Os números mostram a dimensão do problema. Entre junho de 2022 e dezembro de 2024, foram mais de 1 bilhão de ligações abusivas mensais, o equivalente a 743 chamadas por habitante no período. Só em 2025, houve 161,16 bilhões de chamadas curtas — de até seis segundos — muitas usadas por robôs para validar números ativos.
As chamadas automatizadas reforçam o caráter massivo da prática. O estudo aponta que já foram feitas mais de 126 bilhões de ligações robóticas, indicando um uso industrial desse tipo de abordagem.
O impacto vai além do incômodo cotidiano. Segundo o Idec, o excesso de ligações tem provocado estresse, perda de tempo e mudanças de comportamento, como a recusa em atender números desconhecidos.
Casos extremos ilustram a frequência das ligações. Há relatos de consumidores , incluindo um caso em que uma pessoa foi contatada 65 vezes em um único dia útil.

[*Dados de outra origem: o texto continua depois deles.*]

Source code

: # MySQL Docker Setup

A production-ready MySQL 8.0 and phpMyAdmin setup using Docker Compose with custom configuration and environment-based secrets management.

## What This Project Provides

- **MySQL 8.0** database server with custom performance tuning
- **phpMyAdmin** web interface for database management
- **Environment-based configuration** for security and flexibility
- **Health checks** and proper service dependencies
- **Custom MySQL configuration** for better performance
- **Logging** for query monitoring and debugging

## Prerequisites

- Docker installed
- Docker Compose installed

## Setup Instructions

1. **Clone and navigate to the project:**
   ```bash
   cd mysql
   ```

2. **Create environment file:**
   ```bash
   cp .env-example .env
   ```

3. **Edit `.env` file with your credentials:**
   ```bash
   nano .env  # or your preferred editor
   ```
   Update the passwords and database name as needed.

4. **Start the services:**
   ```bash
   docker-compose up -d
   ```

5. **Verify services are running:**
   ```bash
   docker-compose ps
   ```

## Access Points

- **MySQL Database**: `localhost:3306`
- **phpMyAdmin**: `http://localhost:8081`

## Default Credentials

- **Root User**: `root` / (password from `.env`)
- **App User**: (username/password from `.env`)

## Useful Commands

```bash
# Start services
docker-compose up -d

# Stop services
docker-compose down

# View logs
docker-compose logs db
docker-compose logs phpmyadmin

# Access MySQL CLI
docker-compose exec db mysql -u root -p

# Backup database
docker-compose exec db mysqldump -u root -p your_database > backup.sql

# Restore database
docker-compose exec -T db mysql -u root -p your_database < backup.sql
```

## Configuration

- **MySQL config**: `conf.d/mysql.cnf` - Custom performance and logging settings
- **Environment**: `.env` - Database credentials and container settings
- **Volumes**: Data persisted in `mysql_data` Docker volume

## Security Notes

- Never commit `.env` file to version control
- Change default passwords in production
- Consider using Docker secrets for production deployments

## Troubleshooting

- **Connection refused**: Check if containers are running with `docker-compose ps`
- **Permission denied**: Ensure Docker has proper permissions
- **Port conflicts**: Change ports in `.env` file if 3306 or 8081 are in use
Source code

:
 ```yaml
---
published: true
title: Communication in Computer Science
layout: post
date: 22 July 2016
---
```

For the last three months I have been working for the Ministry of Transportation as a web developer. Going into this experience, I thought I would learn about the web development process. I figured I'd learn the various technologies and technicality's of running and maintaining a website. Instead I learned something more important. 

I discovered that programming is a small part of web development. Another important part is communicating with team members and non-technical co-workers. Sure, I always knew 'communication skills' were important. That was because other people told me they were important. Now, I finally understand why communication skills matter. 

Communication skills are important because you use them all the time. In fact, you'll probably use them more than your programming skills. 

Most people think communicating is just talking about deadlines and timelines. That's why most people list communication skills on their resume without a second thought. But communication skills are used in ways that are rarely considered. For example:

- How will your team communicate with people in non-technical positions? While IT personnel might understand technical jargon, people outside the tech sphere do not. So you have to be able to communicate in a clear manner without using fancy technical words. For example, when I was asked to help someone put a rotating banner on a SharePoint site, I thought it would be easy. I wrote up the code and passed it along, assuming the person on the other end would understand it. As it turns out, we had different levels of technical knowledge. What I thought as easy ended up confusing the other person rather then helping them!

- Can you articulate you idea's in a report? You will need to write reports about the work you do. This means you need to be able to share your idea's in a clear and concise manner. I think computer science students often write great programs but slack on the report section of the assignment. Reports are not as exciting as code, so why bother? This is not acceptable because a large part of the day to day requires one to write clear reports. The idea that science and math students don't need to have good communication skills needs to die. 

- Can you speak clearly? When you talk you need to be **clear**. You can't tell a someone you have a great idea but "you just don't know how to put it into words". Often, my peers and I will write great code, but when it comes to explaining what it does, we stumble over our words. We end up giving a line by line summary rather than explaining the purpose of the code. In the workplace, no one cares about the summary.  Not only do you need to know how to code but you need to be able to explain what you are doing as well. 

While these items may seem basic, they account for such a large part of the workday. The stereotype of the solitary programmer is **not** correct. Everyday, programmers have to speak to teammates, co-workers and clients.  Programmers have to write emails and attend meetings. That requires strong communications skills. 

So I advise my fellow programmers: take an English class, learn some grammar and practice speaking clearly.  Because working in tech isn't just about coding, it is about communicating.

Serviços essenciais também são afetados. A rejeição generalizada a chamadas telefônicas já dificulta, por exemplo, o contato de equipes de saúde com pacientes.
Milhões de pessoas podem ter sido prejudicadas. A estimativa é de que mais de 4 milhões de aposentados e pensionistas tenham sido impactados por esse tipo de abordagem, com ofertas agressivas de crédito consignado feitas sem consentimento adequado.
Filtro 0303 foi descontinuado
Em agosto de 2025, a Anatel "matou" o 0303, que filtrava ligações de telemarketing. O prefixo era obrigado a aparecer no número de empresas ou entidades que fazem grande volume de chamadas telefônicas, como parte da identificação.
Segundo a Anatel, há meios mais eficazes de combate às chamadas abusivas. "A agência entendeu que é mais efetivo focar seus esforços na obrigação de utilizar o mecanismo de autenticação de chamadas como forma de reduzir o incômodo sofrido pelos consumidores", .
O que propõe o Idec
A regulação atual é considerada insuficiente pelo Idec. Para a entidade, as medidas adotadas até agora são fragmentadas e não enfrentam a raiz do problema, que envolve o uso de dados pessoais sem consentimento claro.
A proposta do Idec é mudar o modelo. O instituto defende que o telemarketing ativo só seja permitido com autorização prévia do consumidor (modelo opt-in), além de limitar horários de ligações e restringir o uso de robôs.
O que vemos hoje é um sistema que ainda permite o uso de dados pessoais sem consentimento claro e informado. Isso sustenta um modelo de telemarketing que viola direitos e impacta a vida de milhões de brasileiros diariamente. Julia Abad, coordenadora do programa de Telecomunicações e Direitos Digitais do Idec
O que diz a Anatel
A Anatel afirma que o problema é mais amplo. Em nota encaminhada a Tilt, a agência diz que as chamadas indesejadas incluem não só telemarketing, mas também tentativas de fraude, robocalls para validação de números e serviços legítimos, como cobranças e pesquisas.
A agência diz que o cenário é complexo e global. Segundo a Anatel, o enfrentamento exige medidas contínuas e envolve diferentes setores além das telecomunicações.
Medidas vêm sendo adotadas desde 2019. A Anatel cita iniciativas como a criação da lista "Não Me Perturbe", o bloqueio de chamadas curtas em massa e a aplicação de multas, que já somam quase R$ 40 milhões.
As ações também incluem novas tecnologias. Entre elas estão a autenticação obrigatória de grandes chamadores e o sistema de "Origem Verificada", que deve identificar na tela do celular quem está ligando e o motivo da chamada.
Bilhões de chamadas já foram bloqueadas. A Anatel estima que cerca de 239 bilhões de ligações curtas foram evitadas entre 2022 e março de 2026 com as medidas adotadas.